In their book, 'The Music of Stephen C. Foster: A Critical Edition,' Steven Saunders and Deane root summed his music up as follows:

“He intended to appeal to the widest possible audience so he selected their compatible elements to create a new merged style of song, familiar enough that each cultural group could find it pleasant, yet altered enough to be considered different and thus American.”

STEPHEN COLLINS FOSTER
ACCOLADES

Stephen Collins Foster is memorialized in many ways in our country. Listed below are some of these:

  • Stephen Foster Memorial Day, is held every year on January 13th, the day of his birth in 1826 in Lawrenceville, PA..

  • 'My Old Kentucky Home' was adopted as the official state song of Kentucky in 1928.
  • Foster can be seen on the back side of the silver half dollar minted in 1936 in honor of the Cincinnati Musical center.

Foster on Back of Half DollarFoster on Back of Half Dollar
  • In 1940, a United States postage stamp was issued in honor of Stephen Collins Foster.
Stephen Collins Foster StampStephen Collins Foster Stamp
  • Stephen Foster Super Saturday is a day of thoroughbred racing during the spring/summer meet at Churchill Downs in Louisville, Kentucky.
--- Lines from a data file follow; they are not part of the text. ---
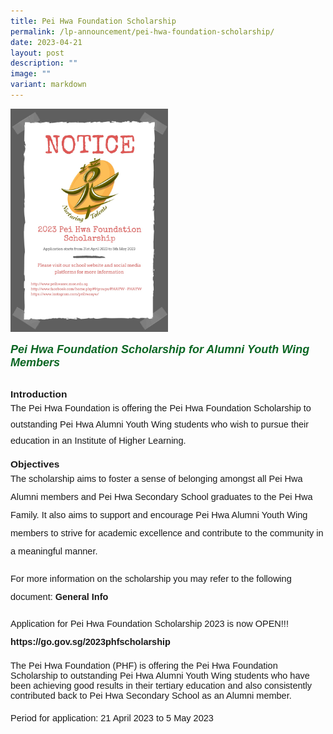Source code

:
 ```yaml
---
title: Pei Hwa Foundation Scholarship
permalink: /lp-announcement/pei-hwa-foundation-scholarship/
date: 2023-04-21
layout: post
description: ""
image: ""
variant: markdown
---
```

<img style="width: 50%;" src="/images/pei-hwa-foundation-2023.jpeg">

<h5 style="font-weight: 700;color:#0B6623;font-size:18px;margin-top:15px; font-family:sans-serif;text-align:left;" class="header">Pei Hwa Foundation Scholarship for Alumni Youth Wing Members</h5>

<p style="margin-top:15px;margin-bottom:0;font-size:15.5px;"><strong style="font-family:sans-serif;">Introduction</strong></p>
<p style="font-size:14.5px; line-height:1.8;margin-top:0px;font-family:sans-serif;">The Pei Hwa Foundation is offering the Pei Hwa Foundation Scholarship to outstanding Pei Hwa Alumni Youth Wing students who wish to pursue their education in an Institute of Higher Learning.</p>

<p style="margin-top:15px;font-size:15.5px;margin-bottom:0;"><strong style="font-family:sans-serif;">Objectives</strong></p>
<p style="font-size:14.5px; line-height:2;margin-top:0px;font-family:sans-serif;">The scholarship aims to foster a sense of belonging amongst all Pei Hwa Alumni members and Pei Hwa Secondary School graduates to the Pei Hwa Family. It also aims to support and encourage Pei Hwa Alumni Youth Wing members to strive for academic excellence and contribute to the community in a meaningful manner.</p>

<p style="font-size:14.5px; line-height:2;margin-top:0px;font-family:sans-serif;">For more information on the scholarship you may refer to the following document: <a href="https://drive.google.com/file/d/13SOXVclgpMKWnKHTQpYtIUPvLRKINYRP/view?usp=share_link" style="font-size:14.5px; line-height:1.5;font-family:sans-serif;font-weight:bold;text-decoration: none;">General Info</a></p>

<p style="font-size:14.5px; line-height:2;margin-top:0px;font-family:sans-serif;">Application for Pei Hwa Foundation Scholarship 2023 is now OPEN!!!<br><a href="https://go.gov.sg/2023phfscholarship" style="font-size:14.5px; line-height:1.5;font-family:sans-serif;font-weight:bold;text-decoration: none;">https://go.gov.sg/2023phfscholarship</a></p>

<p style="font-size:14.5px; line-height::2;margin-top:0px;font-family:sans-serif;">The Pei Hwa Foundation (PHF) is offering the Pei Hwa Foundation Scholarship to outstanding Pei Hwa Alumni Youth Wing students who have been achieving good results in their tertiary education and also consistently contributed back to Pei Hwa Secondary School as an Alumni member.</p>

<p style="font-size:14.5px; line-height:2;margin-top:0px;font-family:sans-serif;">Period for application: 21 April 2023 to 5 May 2023</p>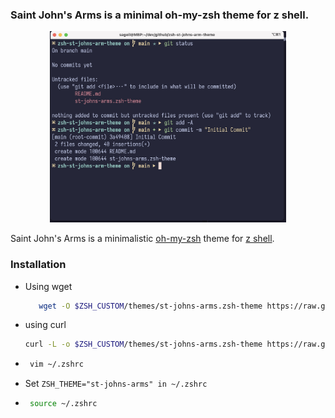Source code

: ### Saint John's Arms is a minimal oh-my-zsh theme for z shell.

<p align="center">
  <img src="theme-capture.jpg" alt="term capture" width="75%">
</p>

Saint John's Arms is a minimalistic [oh-my-zsh](https://ohmyz.sh) theme for [z shell](https://www.zsh.org/).

### Installation

- Using wget

  ```sh
     wget -O $ZSH_CUSTOM/themes/st-johns-arms.zsh-theme https://raw.githubusercontent.com/sageil/saint-johns-arms-zsh-theme/main/st-johns-arms.zsh-theme
  ```

- using curl

  ```sh
  curl -L -o $ZSH_CUSTOM/themes/st-johns-arms.zsh-theme https://raw.githubusercontent.com/sageil/saint-johns-arms-zsh-theme/main/st-johns-arms.zsh-theme
  ```

- ```sh
   vim ~/.zshrc
  ```

- Set `ZSH_THEME="st-johns-arms" in ~/.zshrc`

- ```sh
   source ~/.zshrc
  ```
The playing of 'My Old Kentucky Home' has been met with criticism because it is considered by some to be racist In 2020, in deference to those people, the song was played by a bugler instead of the usual University of Louisville marching band. This 100 year tradition of singing the song was also preceded by a moment of silence and reflection.
  • Stephen Foster Music Camp is a summer camp held on Eastern Kentucky University’s campus of Richmond, Kentucky. The camp offers piano courses, choir, band, and orchestra ensembles.
  • In Alms Park in Cincinnati, overlooking the Ohio River, there is a seated statue of him.

  • The Hall of Fame for Great Americans in the Bronx has a bronze bust of Foster by artist Walter Hancock which was added in 1940. Foster is among only 98 honorees from 15 classes of distinguished men and women.
  • In My Old Kentucky Home State Park in Bardstown, Kentucky, a musical called The Stephen Foster Story has been performed since 1958.

The Stephen Foster StoryThe Stephen Foster Story
  • There is a statue of Foster next to the Federal Hill Mansion in Bardstown, where Foster visited relatives and which was the inspiration for the song, 'My Old Kentucky Home.'
  • The University of Pittsburgh campus honors Foster with the Stephen Foster Memorial, a landmark building that houses the Stephen Foster Memorial Museum and the Center for American Music, as well as 2 theaters.
Stephen Collins Foster SketchbookStephen Collins Foster Sketchbook
  • 2 state parks are named in Foster’s honor, the Stephen Foster Folk Culture Center State Park in White Springs, Florida and the Stephen C. Foster State Park in Georgia. Both parks on on the Suwannee (Swanee) River.
  • In 1975, Neil Sedaka recorded the song, Stephen, in honor of Stephen Collins Foster, with whom he felt a strong connection musically.